Allergies in Babies: Parents' Saliva Can Ward Them Off
The parents around the world were shocked by reports on Johnson and Johnson's license being revoked on the account of its baby powder containing carcinogenic chemicals.
Parents were shaken to have had trust a 'trusted' product only to discover that they are putting their babies' lives in danger. The news was something unexpected especially with parents who are careful on what to use and what not to use for their babies.
Who would have thought that an 'innocent' product like a baby powder would be a threat in such surprising manner?
Ironically, something as 'nasty' as parents' own saliva is proven to pose more positive effects on babies contradictory to what all parents thinks, NPR reports.
A new study published from the journal Pediatrics say that those babies who have parents cleaning their pacifiers by sucking them have lesser tendencies to accumulate allergies such as eczema and asthma.
The parents' saliva changes a babies' microbiome which makes babies fight allergic reactions.
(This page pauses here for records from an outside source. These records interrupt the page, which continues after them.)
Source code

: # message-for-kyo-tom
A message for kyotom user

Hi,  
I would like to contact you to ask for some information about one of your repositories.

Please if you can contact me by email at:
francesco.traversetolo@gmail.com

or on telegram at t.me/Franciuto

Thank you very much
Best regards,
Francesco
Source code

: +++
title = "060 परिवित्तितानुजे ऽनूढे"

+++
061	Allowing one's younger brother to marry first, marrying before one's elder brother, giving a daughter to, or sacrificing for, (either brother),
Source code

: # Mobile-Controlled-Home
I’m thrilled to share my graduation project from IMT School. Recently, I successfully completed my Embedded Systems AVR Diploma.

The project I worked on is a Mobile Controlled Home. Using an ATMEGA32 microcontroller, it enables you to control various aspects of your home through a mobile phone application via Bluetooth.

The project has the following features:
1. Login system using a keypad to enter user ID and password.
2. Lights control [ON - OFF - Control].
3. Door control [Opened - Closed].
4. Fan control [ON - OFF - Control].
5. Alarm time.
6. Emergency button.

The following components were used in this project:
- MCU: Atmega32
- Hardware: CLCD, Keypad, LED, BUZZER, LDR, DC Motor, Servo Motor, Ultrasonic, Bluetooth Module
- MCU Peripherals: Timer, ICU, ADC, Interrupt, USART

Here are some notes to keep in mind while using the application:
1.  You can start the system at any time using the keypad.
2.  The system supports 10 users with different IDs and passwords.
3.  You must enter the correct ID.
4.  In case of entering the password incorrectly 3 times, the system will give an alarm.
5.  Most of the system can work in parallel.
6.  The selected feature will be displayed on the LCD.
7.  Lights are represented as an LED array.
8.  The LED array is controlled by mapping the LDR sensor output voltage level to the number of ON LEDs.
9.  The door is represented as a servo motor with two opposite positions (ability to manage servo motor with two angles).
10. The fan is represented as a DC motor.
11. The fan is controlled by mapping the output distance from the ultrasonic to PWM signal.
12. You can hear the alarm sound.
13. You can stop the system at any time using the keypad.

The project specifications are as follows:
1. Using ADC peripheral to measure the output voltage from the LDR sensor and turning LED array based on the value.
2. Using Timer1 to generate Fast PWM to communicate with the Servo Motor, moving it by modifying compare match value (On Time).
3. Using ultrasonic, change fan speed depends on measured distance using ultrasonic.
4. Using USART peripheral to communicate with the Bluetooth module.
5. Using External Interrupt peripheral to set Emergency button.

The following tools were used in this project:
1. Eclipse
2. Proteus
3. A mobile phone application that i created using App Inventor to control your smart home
Microbiome is the collection of bacteria that live in our bodies.
In order to conduct the study, Bill Hesselmar of the University of Gothenburg asked parents who participated in the study "What they did when their child's pacifier fell out of his or her mouth? If they rinsed them in water?"
According to Hesselmar most of the parents said that of course they rinse the pacifier with water but a lot of the parents did a rather unusual way - "They put it (pacifier) in their mouths, sucked on it and then gave it back to the children."
Hesselmar and his team of researchers observed that there was a remarkable difference between babies whose parents suck on their pacifiers between those parents who rinse it with water - Those whose parents sucked the pacifiers clean were significantly less likely to have developed eczema at 18 and 36 months and less likely to have developed asthma at 18 months.
Hesselmar explains that "Eczema is the best disease to choose (as a marker) if you want to see if a young child is becoming allergic."
Hesselmar's group of scientists believes that when a parent sucks his or her baby's pacifier to clean it, the parent is transmitting friendly bacteria into the mouth of the baby.
"We think that these bacteria... stimulate the immune system and that it teaches it how to do its job properly, which includes not overreacting to things like peanuts, pollen and cats," the scientists explains.
Elizabeth Matsui from the Johns Hopkins Children's Center commends the study:"This is a really interesting and intriguing observation. The findings add credence to a growing body of evidence that suggests that exposure, or the lack of exposure, to microbes early in life can affect a child's health by influencing his or her microbiome."
Matsui makes an intelligent opinion that babies at present may be growing up too clean.
"We are much less likely to be exposed to organisms in water - parasites, for example - so the idea is there is much less for the immune system to fight off. So it starts reacting to things that perhaps it should be ignoring," added Matsui.